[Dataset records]
*** Begin section ***

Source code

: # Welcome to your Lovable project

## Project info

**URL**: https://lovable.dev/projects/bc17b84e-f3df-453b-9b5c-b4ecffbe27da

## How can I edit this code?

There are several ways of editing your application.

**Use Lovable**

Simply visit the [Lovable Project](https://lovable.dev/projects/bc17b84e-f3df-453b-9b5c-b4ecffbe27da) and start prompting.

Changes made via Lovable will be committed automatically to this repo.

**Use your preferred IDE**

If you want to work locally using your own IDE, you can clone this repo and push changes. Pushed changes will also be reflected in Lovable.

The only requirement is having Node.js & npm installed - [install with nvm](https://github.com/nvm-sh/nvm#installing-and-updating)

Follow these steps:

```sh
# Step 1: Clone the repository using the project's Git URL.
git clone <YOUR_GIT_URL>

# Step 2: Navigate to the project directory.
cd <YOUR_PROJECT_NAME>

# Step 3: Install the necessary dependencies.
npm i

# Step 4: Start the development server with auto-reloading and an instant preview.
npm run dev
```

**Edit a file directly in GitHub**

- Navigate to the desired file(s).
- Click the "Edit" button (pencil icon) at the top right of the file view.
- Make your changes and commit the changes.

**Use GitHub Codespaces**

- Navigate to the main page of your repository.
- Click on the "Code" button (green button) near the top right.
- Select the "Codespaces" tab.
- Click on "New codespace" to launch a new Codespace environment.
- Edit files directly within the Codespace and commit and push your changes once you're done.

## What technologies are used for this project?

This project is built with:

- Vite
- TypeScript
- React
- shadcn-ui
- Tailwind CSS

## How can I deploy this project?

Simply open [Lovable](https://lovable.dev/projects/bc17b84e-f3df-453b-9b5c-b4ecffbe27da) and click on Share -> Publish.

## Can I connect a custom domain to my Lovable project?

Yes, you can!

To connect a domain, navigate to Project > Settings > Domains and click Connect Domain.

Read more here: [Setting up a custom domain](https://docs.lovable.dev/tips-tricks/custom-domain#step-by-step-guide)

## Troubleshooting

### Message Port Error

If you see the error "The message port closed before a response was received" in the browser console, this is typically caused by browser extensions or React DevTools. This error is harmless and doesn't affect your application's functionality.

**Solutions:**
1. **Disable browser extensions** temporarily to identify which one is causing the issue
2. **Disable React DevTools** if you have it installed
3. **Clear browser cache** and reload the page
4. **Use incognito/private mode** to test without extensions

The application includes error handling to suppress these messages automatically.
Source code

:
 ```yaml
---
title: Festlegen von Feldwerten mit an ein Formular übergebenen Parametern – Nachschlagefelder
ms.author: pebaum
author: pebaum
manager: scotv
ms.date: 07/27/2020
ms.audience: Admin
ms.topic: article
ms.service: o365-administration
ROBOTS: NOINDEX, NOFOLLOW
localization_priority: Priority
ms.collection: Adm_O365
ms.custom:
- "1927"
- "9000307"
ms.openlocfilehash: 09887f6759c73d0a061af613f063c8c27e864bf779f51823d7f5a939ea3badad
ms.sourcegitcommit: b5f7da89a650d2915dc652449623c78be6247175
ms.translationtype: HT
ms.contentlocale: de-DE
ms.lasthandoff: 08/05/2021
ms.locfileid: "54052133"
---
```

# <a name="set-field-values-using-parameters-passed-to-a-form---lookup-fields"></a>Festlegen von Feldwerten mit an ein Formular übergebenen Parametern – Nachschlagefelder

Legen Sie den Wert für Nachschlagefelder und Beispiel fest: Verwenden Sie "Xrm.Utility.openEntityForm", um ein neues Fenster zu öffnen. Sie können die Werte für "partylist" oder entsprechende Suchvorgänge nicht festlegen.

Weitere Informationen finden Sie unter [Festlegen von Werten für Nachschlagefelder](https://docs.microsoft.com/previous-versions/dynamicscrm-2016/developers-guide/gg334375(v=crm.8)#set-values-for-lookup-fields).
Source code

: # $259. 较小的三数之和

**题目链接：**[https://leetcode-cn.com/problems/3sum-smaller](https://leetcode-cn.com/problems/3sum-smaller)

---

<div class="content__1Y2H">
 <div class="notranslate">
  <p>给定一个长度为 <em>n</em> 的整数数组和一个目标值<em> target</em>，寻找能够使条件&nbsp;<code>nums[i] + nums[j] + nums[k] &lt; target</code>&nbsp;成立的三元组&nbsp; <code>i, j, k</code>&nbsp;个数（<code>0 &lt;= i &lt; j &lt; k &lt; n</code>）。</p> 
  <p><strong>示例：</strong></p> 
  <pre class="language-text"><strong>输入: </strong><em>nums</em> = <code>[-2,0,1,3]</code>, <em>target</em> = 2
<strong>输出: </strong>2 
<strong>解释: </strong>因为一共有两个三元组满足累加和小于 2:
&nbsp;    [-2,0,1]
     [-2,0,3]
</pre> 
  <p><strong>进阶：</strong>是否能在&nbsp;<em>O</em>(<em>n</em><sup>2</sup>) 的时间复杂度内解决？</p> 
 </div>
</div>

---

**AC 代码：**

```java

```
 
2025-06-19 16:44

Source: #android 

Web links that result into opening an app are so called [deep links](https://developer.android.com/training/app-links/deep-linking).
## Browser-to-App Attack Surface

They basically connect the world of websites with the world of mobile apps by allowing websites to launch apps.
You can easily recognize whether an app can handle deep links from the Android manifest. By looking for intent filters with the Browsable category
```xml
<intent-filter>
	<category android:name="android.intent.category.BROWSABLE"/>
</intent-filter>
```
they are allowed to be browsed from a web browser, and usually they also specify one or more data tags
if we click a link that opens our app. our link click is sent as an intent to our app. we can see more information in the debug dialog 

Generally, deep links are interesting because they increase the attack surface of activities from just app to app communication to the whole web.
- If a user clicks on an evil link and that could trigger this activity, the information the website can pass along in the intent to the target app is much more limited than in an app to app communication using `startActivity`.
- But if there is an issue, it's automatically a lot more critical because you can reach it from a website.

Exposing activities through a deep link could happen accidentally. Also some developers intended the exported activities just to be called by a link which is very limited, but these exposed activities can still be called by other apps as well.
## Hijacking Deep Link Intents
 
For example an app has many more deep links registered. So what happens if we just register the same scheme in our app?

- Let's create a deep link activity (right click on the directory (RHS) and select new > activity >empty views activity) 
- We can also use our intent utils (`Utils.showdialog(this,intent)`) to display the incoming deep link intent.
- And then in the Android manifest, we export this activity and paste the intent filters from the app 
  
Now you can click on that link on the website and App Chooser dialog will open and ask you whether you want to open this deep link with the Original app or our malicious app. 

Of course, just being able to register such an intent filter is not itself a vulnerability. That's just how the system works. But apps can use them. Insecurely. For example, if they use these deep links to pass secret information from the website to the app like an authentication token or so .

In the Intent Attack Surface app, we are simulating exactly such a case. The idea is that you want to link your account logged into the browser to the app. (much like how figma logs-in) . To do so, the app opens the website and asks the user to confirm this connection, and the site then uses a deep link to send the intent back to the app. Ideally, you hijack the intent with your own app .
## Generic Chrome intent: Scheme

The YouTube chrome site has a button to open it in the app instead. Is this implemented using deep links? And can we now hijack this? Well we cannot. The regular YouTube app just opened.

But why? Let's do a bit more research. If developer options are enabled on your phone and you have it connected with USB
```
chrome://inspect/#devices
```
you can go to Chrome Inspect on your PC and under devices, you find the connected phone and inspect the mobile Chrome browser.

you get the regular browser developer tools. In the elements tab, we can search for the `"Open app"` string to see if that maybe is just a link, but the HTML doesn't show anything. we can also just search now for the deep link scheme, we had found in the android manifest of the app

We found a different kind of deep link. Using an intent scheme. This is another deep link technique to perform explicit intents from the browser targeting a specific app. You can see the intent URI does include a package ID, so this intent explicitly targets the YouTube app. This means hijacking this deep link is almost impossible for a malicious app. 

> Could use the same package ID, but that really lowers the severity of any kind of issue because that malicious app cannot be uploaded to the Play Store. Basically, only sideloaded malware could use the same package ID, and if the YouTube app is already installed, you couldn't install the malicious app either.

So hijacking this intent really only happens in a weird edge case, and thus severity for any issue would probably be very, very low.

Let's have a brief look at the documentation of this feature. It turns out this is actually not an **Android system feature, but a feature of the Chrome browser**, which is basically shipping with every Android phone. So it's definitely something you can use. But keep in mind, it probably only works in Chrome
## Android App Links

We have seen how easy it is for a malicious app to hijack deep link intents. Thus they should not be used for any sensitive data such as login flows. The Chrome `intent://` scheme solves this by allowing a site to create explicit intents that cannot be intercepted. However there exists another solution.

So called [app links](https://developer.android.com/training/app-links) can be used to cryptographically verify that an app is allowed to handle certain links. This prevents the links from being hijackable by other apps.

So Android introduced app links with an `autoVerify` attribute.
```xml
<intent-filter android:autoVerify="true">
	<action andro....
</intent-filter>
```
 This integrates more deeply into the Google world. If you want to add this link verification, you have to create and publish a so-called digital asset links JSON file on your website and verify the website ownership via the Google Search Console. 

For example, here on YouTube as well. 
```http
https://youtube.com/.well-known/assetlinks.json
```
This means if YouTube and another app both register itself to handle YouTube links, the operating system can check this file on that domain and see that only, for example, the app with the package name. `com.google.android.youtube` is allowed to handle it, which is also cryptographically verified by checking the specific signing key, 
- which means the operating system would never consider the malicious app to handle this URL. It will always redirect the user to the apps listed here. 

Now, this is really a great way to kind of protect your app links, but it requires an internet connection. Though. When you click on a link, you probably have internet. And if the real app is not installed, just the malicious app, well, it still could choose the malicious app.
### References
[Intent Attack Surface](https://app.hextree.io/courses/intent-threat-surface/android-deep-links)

*** End section ***

What this task involves
Identify all lines in the records above with the word "really".

Answer to the problem
> Could use the same package ID, but that really lowers the severity of any kind of issue because that malicious app cannot be uploaded to the Play Store. Basically, only sideloaded malware could use the same package ID, and if the YouTube app is already installed, you couldn't install the malicious app either.
So hijacking this intent really only happens in a weird edge case, and thus severity for any issue would probably be very, very low.
Now, this is really a great way to kind of protect your app links, but it requires an internet connection. Though. When you click on a link, you probably have internet. And if the real app is not installed, just the malicious app, well, it still could choose the malicious app.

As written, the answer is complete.